Critics complained that such topics were contrived, superficial and overly laden with so many links to curricular areas that students learned very little that was useful. Critics argued that there should be more subject-specific content with more of a focus on the learning, and that there needed to be a clearer sense of continuity and progression in the learning.
Once upon a time, something called 5-14 was introduced... And these gods were worshipped over and above those thematic approaches of old. Continuity, progression, cohesion and depth replaced such superficial approaches and all was well - with the government. But many teachers strained against this restrictive regime. They cried out that it was all too prescriptive, that it questioned their professional integrity. Others revelled in the challenge of taking the curriculum and using it as a means of honing their thematic approaches. After all, if you could prove that 5-14 could justify your "fabby idea for a project" you were home and dry. Creativity still thrived, in some places at least.
Once upon a time, there was something called Curriculum for Excellence. It purported to get away from restrictive and prescriptive curriculum guidelines. Instead, it said that teachers should be more creative.

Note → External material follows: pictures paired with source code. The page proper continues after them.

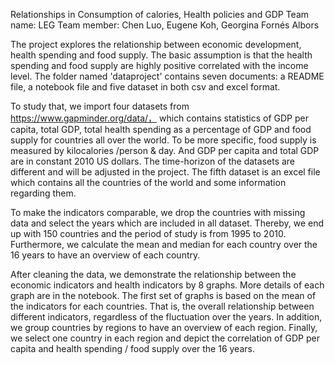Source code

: Relationships in Consumption of calories, Health policies and GDP
Team name: LEG
Team member: Chen Luo, Eugene Koh, Georgina Fornés Albors

The project explores the relationship between economic development, health spending and food supply. The basic assumption is that the health spending and food supply are highly positive correlated with the income level. The folder named 'dataproject' contains seven documents: a README file, a notebook file and five dataset in both csv and excel format.

To study that, we import four datasets from https://www.gapminder.org/data/， which contains statistics of GDP per capita, total GDP, total health spending as a percentage of GDP and food supply for countries all over the world. To be more specific, food supply is measured by kilocalories /person & day. And GDP per capita and total GDP are in constant 2010 US dollars. The time-horizon of the datasets are different and will be adjusted in the project. The fifth dataset is an excel file which contains all the countries of the world and some information regarding them.

To make the indicators comparable, we drop the countries with missing data and select the years which are included in all dataset. Thereby, we end up with 150 countries and the period of study is from 1995 to 2010. Furthermore, we calculate the mean and median for each country over the 16 years to have an overview of each country.

After cleaning the data, we demonstrate the relationship between the economic indicators and health indicators by 8 graphs. More details of each graph are in the notebook. The first set of graphs is based on the mean of the indicators for each countries. That is, the overall relationship between different indicators, regardless of the fluctuation over the years. In addition, we group countries by regions to have an overview of each region. Finally, we select one country in each region and depict the correlation of GDP per capita and health spending / food supply over the 16 years.
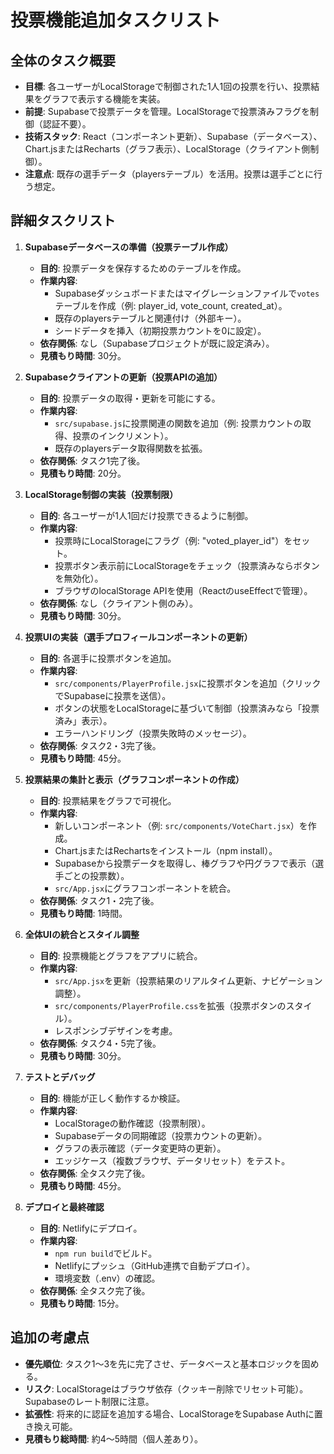 # 投票機能追加タスクリスト

## 全体のタスク概要
- **目標**: 各ユーザーがLocalStorageで制御された1人1回の投票を行い、投票結果をグラフで表示する機能を実装。
- **前提**: Supabaseで投票データを管理。LocalStorageで投票済みフラグを制御（認証不要）。
- **技術スタック**: React（コンポーネント更新）、Supabase（データベース）、Chart.jsまたはRecharts（グラフ表示）、LocalStorage（クライアント側制御）。
- **注意点**: 既存の選手データ（playersテーブル）を活用。投票は選手ごとに行う想定。

## 詳細タスクリスト
1. **Supabaseデータベースの準備（投票テーブル作成）**
   - **目的**: 投票データを保存するためのテーブルを作成。
   - **作業内容**:
     - Supabaseダッシュボードまたはマイグレーションファイルで`votes`テーブルを作成（例: player_id, vote_count, created_at）。
     - 既存のplayersテーブルと関連付け（外部キー）。
     - シードデータを挿入（初期投票カウントを0に設定）。
   - **依存関係**: なし（Supabaseプロジェクトが既に設定済み）。
   - **見積もり時間**: 30分。

2. **Supabaseクライアントの更新（投票APIの追加）**
   - **目的**: 投票データの取得・更新を可能にする。
   - **作業内容**:
     - `src/supabase.js`に投票関連の関数を追加（例: 投票カウントの取得、投票のインクリメント）。
     - 既存のplayersデータ取得関数を拡張。
   - **依存関係**: タスク1完了後。
   - **見積もり時間**: 20分。

3. **LocalStorage制御の実装（投票制限）**
   - **目的**: 各ユーザーが1人1回だけ投票できるように制御。
   - **作業内容**:
     - 投票時にLocalStorageにフラグ（例: "voted_player_id"）をセット。
     - 投票ボタン表示前にLocalStorageをチェック（投票済みならボタンを無効化）。
     - ブラウザのlocalStorage APIを使用（ReactのuseEffectで管理）。
   - **依存関係**: なし（クライアント側のみ）。
   - **見積もり時間**: 30分。

4. **投票UIの実装（選手プロフィールコンポーネントの更新）**
   - **目的**: 各選手に投票ボタンを追加。
   - **作業内容**:
     - `src/components/PlayerProfile.jsx`に投票ボタンを追加（クリックでSupabaseに投票を送信）。
     - ボタンの状態をLocalStorageに基づいて制御（投票済みなら「投票済み」表示）。
     - エラーハンドリング（投票失敗時のメッセージ）。
   - **依存関係**: タスク2・3完了後。
   - **見積もり時間**: 45分。

5. **投票結果の集計と表示（グラフコンポーネントの作成）**
   - **目的**: 投票結果をグラフで可視化。
   - **作業内容**:
     - 新しいコンポーネント（例: `src/components/VoteChart.jsx`）を作成。
     - Chart.jsまたはRechartsをインストール（npm install）。
     - Supabaseから投票データを取得し、棒グラフや円グラフで表示（選手ごとの投票数）。
     - `src/App.jsx`にグラフコンポーネントを統合。
   - **依存関係**: タスク1・2完了後。
   - **見積もり時間**: 1時間。

6. **全体UIの統合とスタイル調整**
   - **目的**: 投票機能とグラフをアプリに統合。
   - **作業内容**:
     - `src/App.jsx`を更新（投票結果のリアルタイム更新、ナビゲーション調整）。
     - `src/components/PlayerProfile.css`を拡張（投票ボタンのスタイル）。
     - レスポンシブデザインを考慮。
   - **依存関係**: タスク4・5完了後。
   - **見積もり時間**: 30分。

7. **テストとデバッグ**
   - **目的**: 機能が正しく動作するか検証。
   - **作業内容**:
     - LocalStorageの動作確認（投票制限）。
     - Supabaseデータの同期確認（投票カウントの更新）。
     - グラフの表示確認（データ変更時の更新）。
     - エッジケース（複数ブラウザ、データリセット）をテスト。
   - **依存関係**: 全タスク完了後。
   - **見積もり時間**: 45分。

8. **デプロイと最終確認**
   - **目的**: Netlifyにデプロイ。
   - **作業内容**:
     - `npm run build`でビルド。
     - Netlifyにプッシュ（GitHub連携で自動デプロイ）。
     - 環境変数（.env）の確認。
   - **依存関係**: 全タスク完了後。
   - **見積もり時間**: 15分。

## 追加の考慮点
- **優先順位**: タスク1～3を先に完了させ、データベースと基本ロジックを固める。
- **リスク**: LocalStorageはブラウザ依存（クッキー削除でリセット可能）。Supabaseのレート制限に注意。
- **拡張性**: 将来的に認証を追加する場合、LocalStorageをSupabase Authに置き換え可能。
- **見積もり総時間**: 約4～5時間（個人差あり）。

They should take their lead from the teachers in the nursery school, where learning was much more authentic and responsive to children' needs and interests. It said that students should have much more ownership of the learning. One element of this was something called interdisciplinary learning.
The trouble was that nobody was sure what the words actually meant. Older teachers scratched their heads and remembered the envelope planning - where you wrote the project title in the middle and were then allowed to contrive links to every other curricular area roundabout this title until a pretty pattern was made, neatly ticking off all curricular obligations in one fell swoop.
Younger teachers asked questions such as: "What is the difference between interdisciplinary learning and other terms like cross-curricular, thematic, topic and multi-disciplinary planning?"
Many teachers are still asking the same questions. Interdisciplinary learning surely is something to do with the relationship between one discipline and another. How can you develop such relationships if you try to cram in too many disciplines? For it to be truly interdisciplinary, surely it can only focus on two or three curricular areas?
For example, I recently witnessed an excellent example of interdisciplinary learning in a local primary school. The children were doing a topic on the Egyptians. They were learning about mummies. In order to do this, they were learning how to use sentence openers to structure a report. The activity was all about watching a short video clip before sequencing paragraphs and pictures about the process of mummification. The learning was about literacy, but also social studies. Learning in one area supported and enhanced the learning in the other. Learning in each element was recognisable and assessable. Nothing was contrived and there was no attempt to overplay the learning opportunity. This lesson formed part of a topic which had its focus on selected outcomes from literacy and social studies. Yes, there were millions of other opportunities that could have been included, but these would only have served to water things down and dilute the focused learning.
For true interdisciplinary learning, less is more. A far, far cry from those once-upon-a-time days.
Peter Tarrant is a teaching fellow at the University of Edinburgh, a former primary headteacher and author of Reflective Practice (SAGE).